Technology rooted in the Bronze age may offer a swift and cost-effective solution to help meet the United Nations' climate goal of net zero emissions by 2050, according to new research led by Stanford and published in the journal PNAS Nexus.
This approach involves assembling heat-absorbing bricks in an insulated container to store heat generated by solar or wind power, which can then be used for industrial processes at required temperatures.
These systems, which several companies have recently begun to commercialise for industrial heat storage, utilise bricks made from materials similar to those in ancient kilns and iron-making furnaces.

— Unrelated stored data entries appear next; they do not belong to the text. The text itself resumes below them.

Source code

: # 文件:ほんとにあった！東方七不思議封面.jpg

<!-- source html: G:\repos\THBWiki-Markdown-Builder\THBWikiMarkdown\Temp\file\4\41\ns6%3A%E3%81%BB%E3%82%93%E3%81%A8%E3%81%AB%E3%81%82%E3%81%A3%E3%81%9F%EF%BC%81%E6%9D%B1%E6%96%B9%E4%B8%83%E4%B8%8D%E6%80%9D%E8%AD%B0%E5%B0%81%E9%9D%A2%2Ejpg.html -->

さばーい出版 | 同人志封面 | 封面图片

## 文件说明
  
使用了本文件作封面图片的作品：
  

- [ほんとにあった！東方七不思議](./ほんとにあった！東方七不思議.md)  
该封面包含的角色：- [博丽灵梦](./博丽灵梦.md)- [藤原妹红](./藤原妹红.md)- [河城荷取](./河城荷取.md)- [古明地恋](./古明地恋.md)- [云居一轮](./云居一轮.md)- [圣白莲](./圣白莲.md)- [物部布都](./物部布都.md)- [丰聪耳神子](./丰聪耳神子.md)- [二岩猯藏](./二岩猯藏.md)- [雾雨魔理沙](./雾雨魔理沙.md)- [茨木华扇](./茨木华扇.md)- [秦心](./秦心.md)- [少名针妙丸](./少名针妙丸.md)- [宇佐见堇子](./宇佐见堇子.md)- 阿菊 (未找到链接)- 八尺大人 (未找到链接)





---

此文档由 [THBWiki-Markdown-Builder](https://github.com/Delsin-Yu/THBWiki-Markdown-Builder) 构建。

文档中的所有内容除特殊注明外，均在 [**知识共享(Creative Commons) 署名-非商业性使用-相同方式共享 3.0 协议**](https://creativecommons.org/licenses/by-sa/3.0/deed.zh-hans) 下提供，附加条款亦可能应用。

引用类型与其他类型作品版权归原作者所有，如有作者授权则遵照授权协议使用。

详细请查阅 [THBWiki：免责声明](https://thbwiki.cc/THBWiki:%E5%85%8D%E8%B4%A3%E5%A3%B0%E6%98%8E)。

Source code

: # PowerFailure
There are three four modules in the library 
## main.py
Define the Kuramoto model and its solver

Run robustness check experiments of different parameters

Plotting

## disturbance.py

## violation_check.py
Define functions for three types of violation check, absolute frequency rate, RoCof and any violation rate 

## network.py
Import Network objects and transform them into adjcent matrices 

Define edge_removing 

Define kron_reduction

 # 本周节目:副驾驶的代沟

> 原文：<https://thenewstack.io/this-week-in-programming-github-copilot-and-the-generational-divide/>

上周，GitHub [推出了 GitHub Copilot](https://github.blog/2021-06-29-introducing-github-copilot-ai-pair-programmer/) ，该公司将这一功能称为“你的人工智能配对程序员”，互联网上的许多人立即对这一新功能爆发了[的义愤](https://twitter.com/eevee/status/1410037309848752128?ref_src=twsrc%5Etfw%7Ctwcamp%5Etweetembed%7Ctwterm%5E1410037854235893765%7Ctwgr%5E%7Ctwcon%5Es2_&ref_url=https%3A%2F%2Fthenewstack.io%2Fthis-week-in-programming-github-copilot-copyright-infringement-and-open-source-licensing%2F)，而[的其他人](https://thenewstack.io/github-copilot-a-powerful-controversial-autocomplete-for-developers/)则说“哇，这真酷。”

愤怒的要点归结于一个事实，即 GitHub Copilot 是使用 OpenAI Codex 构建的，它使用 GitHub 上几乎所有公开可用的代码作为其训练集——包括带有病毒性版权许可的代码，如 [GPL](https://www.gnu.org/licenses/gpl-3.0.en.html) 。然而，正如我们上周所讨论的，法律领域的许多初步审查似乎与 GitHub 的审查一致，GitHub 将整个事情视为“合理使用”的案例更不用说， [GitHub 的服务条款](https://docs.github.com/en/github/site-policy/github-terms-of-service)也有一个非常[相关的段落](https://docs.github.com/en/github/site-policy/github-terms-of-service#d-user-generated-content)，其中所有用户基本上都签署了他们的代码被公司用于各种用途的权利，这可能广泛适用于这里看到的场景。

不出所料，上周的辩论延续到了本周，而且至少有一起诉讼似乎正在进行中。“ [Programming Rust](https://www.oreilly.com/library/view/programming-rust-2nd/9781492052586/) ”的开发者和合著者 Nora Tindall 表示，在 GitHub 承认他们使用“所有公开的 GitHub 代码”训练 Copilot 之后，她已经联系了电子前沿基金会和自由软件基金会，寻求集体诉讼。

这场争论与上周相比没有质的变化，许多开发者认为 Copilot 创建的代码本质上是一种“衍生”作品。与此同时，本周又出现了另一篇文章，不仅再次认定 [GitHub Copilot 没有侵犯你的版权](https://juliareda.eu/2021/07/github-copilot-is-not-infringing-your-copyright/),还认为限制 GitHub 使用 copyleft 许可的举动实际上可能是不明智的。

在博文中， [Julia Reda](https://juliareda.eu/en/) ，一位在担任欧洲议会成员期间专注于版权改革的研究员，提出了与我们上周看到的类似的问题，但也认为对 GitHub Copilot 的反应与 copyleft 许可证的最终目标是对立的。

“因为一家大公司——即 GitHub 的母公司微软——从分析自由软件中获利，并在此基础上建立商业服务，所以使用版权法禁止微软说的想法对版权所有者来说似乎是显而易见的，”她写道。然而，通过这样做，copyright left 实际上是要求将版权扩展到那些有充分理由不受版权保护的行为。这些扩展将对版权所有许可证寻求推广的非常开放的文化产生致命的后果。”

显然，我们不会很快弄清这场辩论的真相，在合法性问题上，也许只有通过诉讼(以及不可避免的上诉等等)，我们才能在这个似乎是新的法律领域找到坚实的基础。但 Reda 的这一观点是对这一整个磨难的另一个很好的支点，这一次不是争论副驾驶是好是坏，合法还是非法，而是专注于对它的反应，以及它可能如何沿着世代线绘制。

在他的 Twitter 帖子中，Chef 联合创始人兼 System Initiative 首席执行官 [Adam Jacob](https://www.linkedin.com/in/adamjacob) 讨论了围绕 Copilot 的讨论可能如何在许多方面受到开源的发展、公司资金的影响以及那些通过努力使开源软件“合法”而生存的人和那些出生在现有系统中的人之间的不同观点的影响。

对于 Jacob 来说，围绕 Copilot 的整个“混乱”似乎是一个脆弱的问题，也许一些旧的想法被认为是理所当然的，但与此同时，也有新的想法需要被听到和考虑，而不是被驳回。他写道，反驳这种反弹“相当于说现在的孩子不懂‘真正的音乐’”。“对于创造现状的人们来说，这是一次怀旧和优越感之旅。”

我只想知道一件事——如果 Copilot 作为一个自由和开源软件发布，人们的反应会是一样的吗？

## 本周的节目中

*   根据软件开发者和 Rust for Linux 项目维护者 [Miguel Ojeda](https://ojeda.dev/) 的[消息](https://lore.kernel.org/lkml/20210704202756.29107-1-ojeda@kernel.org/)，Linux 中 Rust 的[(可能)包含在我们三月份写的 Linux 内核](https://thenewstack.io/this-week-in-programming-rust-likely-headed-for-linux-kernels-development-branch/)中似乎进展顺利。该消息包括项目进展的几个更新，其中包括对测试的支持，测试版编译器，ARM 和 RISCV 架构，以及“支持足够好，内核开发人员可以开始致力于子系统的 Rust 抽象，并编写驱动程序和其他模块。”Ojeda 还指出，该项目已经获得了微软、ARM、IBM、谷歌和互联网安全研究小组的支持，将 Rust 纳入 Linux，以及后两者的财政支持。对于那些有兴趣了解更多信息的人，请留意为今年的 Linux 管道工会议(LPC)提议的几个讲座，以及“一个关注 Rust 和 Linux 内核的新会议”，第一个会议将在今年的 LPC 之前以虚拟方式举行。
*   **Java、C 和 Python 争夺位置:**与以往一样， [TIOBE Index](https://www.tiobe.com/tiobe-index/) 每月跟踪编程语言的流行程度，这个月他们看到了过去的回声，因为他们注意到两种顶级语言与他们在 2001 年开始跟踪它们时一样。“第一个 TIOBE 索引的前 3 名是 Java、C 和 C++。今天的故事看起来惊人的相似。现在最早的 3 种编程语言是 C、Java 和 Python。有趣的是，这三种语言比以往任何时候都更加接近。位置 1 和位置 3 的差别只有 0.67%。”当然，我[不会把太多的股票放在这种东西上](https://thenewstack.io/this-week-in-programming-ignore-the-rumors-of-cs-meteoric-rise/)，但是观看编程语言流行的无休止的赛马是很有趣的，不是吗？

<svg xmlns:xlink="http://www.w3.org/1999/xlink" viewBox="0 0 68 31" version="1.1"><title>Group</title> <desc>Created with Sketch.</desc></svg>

However, to optimise for heat storage, the materials are combined differently than for insulation.
"The difference between firebrick storage and battery storage is that the fire bricks store heat rather than electricity and are one-tenth the cost of batteries," explained lead study author Mark Z. Jacobson, a professor at the Stanford Doerr School of Sustainability and School of Engineering.
Many industries require high-temperature heat for manufacturing processes, such as 1,300 degrees Celsius (nearly 2,400 degrees Fahrenheit) for cement production and 1,000 C (about 1,800 F) for glass, iron, and steelmaking. Currently, around 17 per cent of global carbon dioxide emissions are from burning fossil fuels for industrial heat.
Generating this heat from renewable sources could significantly reduce these emissions.
Jacobson and co-author Daniel Sambor used computer models to compare scenarios for a future where 149 countries use renewable energy for all purposes.
In one scenario, firebricks provide 90 cent of industrial process heat; in another, they are not used at all. The firebrick scenario showed a reduction in capital costs by $1.27 trillion, lowered energy demand from the grid, and decreased reliance on battery storage.
"Every bit of combustion fuels we replace with electricity reduces air pollution," said Jacobson. This technology presents a substantial benefit at low cost, accelerating the transition to clean renewables and improving health by reducing air pollution.